Good examples of the m-Rides are the flying theatres of the Legoland parks: LEGO Movie – Masters of Flight in Florida (U.S.A.), Emmet’s Flying Adventure – Masters of Flight in Billund (Denmark), Emmet’s Flying Adventure Ride in California (U.S.A.) and Flight of the Sky Lion at Windsor (England).
The success of the flying theatre
Brogent Technologies is still working on expanding its catalogue, but the flying theatre will probably still be the most popular product in the upcoming years. “There are so many different markets we can sell to. We are talking to science museums, zoos, aquariums and shopping malls. Basically we can sell it to everyone. It’s not only theme parks. In China, we are now looking at national parks. They have beautiful nature parks, comparable to the national parks in the USA and if you show that from a flying perspective, it is also very interesting. There are really endless possibilities”, says Stafan.
Disney proved that a flying theatre in a theme park can be a success, but together with various operators, Brogent showed it can also be a success as a standalone attraction: “Why it can be a standalone has to do with the wide range of audience and the emotion and fascination that people have about flying,” tells Stefan. For thousands of years, mankind has had the wish to fly. The film of a flying theatre, combined with the movement of the gondolas gives you a feeling of freedom that can hardly be experienced during a real flight. “A flying theatre is just something special,” adds Stefan.

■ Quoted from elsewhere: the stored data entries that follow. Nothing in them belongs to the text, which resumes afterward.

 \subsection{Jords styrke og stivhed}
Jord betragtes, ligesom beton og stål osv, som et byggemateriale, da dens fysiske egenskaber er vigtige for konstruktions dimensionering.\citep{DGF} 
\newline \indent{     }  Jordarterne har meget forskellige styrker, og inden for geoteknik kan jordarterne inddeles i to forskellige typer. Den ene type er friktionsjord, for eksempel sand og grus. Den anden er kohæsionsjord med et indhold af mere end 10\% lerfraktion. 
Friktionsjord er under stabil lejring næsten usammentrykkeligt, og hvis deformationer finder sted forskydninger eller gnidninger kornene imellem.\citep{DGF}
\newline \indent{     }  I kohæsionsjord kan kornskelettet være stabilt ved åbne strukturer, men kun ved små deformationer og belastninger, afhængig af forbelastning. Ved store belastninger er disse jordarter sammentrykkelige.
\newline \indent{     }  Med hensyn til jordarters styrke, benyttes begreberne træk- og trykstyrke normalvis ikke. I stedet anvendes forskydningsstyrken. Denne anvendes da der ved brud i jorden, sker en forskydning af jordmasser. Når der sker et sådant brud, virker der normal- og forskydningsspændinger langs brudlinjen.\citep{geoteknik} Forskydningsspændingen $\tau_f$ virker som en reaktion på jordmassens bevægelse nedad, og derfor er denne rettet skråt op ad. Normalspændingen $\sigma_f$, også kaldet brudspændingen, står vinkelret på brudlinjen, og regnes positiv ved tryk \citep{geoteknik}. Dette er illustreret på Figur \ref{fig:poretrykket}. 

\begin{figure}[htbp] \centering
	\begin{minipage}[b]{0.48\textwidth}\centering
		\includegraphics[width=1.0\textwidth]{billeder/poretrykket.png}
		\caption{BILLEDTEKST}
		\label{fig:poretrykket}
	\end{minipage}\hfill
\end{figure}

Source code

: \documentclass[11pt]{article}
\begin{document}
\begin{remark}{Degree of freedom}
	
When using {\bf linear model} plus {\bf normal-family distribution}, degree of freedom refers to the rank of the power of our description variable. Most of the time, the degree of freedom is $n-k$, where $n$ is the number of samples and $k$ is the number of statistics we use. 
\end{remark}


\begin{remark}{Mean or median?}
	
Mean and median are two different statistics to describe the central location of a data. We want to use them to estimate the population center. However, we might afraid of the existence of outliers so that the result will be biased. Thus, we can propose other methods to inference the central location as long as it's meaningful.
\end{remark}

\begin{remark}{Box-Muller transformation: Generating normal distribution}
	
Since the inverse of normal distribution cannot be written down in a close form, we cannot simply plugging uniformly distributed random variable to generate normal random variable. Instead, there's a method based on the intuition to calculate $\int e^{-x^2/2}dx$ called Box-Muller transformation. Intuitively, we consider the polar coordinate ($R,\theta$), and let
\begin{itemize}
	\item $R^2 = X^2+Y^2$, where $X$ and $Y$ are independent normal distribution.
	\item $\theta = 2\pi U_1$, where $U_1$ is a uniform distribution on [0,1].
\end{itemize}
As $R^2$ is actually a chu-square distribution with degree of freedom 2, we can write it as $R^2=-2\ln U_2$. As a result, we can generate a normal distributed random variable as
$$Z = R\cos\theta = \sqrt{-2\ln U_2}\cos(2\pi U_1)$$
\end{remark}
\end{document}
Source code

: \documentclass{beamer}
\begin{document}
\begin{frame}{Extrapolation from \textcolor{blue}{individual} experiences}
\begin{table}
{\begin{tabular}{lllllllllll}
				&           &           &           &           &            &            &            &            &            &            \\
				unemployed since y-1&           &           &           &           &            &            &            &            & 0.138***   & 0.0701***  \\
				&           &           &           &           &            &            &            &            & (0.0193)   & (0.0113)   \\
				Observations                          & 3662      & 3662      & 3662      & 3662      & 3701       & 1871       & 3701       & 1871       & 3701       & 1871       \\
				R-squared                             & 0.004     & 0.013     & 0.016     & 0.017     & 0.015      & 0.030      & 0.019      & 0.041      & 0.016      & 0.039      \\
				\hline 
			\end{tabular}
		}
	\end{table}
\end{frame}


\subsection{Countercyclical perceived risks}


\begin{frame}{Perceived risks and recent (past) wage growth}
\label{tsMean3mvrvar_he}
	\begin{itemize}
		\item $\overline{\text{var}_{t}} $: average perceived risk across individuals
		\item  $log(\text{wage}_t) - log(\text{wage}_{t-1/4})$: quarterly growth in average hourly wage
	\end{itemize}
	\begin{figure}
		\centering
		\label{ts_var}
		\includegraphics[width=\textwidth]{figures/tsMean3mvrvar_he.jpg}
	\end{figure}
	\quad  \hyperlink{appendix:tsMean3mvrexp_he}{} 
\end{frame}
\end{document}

It is this feeling that gives a flying theatre a high repeatability. Stefan has experienced that himself: “I rode it hundreds, maybe even thousands of times. I just never get bored of it. I don’t know why that is the case, but that’s why I really think the Flying Theatre is a really good attraction.”
After this interview, we have good confidence that we will see a lot more Brogent rides in the future. Of course we will expect many new flying theatres, but hope to see more show and dark rides of Brogent being built. We would like to thank Stefan again for his time and insightful stories about the Flying Theatre.